## Task directions
Check the listing below for lines that hold "ideas". How many are there? Please give only the number.

## Exercise materials

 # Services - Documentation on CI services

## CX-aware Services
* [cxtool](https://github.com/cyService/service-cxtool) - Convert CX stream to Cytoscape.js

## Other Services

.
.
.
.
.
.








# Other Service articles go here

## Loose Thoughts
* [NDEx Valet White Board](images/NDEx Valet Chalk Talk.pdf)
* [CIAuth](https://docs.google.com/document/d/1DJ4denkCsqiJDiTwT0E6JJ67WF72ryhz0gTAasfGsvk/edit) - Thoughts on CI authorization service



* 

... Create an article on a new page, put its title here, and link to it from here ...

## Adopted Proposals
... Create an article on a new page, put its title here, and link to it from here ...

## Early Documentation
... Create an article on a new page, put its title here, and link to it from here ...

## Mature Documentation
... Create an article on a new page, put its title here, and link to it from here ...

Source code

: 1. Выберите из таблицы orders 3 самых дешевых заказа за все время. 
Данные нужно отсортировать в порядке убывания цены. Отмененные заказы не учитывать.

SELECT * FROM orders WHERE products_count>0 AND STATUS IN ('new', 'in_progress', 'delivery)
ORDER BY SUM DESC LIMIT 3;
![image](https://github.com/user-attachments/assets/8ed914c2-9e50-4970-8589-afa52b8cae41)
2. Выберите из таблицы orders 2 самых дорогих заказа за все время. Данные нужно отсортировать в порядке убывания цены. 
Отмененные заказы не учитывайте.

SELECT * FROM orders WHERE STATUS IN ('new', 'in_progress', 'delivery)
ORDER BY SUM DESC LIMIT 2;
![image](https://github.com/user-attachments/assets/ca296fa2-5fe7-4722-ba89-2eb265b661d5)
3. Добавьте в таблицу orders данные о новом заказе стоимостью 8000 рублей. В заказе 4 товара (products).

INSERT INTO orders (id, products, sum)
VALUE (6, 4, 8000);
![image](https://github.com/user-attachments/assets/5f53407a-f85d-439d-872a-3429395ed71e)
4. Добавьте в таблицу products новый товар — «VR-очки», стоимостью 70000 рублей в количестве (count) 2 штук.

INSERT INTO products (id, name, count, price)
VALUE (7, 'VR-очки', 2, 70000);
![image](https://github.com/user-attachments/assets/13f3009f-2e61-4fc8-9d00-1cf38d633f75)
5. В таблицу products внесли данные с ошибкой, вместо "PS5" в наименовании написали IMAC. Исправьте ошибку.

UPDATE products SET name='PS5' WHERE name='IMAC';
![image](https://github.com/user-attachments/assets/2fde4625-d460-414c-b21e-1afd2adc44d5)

---

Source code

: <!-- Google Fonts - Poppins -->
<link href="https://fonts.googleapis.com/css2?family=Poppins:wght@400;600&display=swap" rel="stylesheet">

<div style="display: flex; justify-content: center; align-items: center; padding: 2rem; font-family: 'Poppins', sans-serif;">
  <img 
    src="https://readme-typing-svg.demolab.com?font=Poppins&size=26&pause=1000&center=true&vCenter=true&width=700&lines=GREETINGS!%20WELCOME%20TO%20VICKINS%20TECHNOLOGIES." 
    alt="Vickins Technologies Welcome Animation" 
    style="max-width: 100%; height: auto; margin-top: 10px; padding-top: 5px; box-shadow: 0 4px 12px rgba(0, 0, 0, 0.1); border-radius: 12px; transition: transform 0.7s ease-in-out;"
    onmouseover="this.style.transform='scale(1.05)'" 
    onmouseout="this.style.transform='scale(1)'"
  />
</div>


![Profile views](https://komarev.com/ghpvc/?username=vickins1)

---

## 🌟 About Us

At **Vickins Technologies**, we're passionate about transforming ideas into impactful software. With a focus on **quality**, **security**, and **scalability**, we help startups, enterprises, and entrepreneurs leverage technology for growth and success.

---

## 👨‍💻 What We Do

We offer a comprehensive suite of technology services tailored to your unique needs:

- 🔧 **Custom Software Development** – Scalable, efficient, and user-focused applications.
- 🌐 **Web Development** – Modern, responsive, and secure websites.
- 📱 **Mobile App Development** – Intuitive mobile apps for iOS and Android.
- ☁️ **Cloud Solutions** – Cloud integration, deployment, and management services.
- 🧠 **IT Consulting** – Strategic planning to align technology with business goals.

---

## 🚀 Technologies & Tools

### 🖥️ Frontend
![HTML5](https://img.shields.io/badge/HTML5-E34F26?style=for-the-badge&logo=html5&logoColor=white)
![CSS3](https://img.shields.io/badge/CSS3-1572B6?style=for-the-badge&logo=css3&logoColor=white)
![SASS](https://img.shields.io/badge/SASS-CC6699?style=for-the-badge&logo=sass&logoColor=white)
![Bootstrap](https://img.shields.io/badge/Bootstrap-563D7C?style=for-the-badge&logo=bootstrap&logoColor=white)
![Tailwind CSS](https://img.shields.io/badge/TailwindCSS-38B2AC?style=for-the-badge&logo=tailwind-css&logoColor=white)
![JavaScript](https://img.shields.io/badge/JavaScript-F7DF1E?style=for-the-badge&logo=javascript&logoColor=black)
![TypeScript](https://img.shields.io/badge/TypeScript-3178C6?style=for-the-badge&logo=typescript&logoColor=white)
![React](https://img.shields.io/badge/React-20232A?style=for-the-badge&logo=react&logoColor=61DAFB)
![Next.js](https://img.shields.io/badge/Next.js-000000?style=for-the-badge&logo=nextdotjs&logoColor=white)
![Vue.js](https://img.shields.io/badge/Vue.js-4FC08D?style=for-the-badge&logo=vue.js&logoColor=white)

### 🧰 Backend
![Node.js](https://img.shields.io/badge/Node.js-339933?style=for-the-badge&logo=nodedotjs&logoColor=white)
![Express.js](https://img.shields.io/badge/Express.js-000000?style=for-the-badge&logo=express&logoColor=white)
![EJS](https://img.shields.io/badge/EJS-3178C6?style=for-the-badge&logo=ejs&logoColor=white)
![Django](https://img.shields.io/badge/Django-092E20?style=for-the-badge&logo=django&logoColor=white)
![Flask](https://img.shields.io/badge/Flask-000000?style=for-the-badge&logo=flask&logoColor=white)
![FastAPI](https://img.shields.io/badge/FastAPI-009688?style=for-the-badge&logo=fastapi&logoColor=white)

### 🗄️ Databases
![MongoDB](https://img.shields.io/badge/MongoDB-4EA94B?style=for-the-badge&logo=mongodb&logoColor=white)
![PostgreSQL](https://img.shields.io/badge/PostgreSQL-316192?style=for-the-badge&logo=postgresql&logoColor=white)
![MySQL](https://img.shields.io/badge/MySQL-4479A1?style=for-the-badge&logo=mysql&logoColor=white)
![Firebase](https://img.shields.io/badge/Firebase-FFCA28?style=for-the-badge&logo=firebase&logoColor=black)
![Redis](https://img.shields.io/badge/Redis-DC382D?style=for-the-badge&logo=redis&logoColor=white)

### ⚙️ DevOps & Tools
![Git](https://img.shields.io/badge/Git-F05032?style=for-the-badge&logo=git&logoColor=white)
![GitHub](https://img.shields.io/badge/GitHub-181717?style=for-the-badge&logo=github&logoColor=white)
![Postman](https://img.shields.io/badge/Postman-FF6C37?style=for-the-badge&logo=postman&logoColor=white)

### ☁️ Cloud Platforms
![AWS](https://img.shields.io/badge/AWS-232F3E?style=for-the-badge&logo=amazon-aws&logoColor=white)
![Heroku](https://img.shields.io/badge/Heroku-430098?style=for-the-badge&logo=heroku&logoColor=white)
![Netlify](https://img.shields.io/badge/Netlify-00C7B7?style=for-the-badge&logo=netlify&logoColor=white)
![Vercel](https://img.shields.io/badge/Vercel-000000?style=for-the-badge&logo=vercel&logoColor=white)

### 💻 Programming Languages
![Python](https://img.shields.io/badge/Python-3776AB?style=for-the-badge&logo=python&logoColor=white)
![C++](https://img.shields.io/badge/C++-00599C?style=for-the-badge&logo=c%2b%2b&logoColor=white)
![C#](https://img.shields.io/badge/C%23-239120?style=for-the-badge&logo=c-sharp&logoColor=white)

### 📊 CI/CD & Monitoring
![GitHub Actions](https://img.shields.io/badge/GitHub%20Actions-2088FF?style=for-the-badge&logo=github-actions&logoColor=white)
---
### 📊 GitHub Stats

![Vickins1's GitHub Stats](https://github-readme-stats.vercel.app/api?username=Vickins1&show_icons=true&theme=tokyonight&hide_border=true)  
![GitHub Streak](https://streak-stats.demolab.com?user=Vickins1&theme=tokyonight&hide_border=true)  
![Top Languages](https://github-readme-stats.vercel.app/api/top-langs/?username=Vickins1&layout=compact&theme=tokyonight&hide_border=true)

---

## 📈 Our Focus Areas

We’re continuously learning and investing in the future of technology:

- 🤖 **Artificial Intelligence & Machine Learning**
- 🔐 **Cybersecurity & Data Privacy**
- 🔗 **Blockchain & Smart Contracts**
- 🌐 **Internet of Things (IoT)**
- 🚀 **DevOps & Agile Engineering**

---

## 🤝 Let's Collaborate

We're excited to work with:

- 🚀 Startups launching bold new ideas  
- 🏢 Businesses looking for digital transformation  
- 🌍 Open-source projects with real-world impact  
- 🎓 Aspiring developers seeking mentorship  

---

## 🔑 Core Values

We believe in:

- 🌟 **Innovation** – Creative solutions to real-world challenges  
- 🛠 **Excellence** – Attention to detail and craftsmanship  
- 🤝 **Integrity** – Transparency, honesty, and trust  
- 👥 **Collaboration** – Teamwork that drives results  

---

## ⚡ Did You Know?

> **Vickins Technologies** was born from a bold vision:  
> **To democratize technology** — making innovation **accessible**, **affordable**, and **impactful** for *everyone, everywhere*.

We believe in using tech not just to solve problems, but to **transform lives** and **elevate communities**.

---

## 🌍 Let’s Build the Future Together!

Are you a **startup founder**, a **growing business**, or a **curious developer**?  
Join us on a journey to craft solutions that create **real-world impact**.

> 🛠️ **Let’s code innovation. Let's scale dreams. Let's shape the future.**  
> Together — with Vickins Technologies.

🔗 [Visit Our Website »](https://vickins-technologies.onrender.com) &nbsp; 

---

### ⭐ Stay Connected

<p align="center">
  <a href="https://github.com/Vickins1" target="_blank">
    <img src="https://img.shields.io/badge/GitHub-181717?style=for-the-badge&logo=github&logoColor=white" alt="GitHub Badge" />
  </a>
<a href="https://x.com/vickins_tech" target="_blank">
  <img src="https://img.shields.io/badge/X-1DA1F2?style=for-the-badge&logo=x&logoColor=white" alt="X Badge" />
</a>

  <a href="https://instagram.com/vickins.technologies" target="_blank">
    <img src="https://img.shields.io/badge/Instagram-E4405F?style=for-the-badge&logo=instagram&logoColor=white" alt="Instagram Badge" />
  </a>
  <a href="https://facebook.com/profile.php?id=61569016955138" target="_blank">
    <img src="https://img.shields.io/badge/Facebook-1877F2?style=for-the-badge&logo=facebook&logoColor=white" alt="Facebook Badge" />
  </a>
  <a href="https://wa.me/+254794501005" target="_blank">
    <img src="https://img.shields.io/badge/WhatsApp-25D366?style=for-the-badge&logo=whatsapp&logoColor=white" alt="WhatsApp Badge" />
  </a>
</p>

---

## Output for this task
2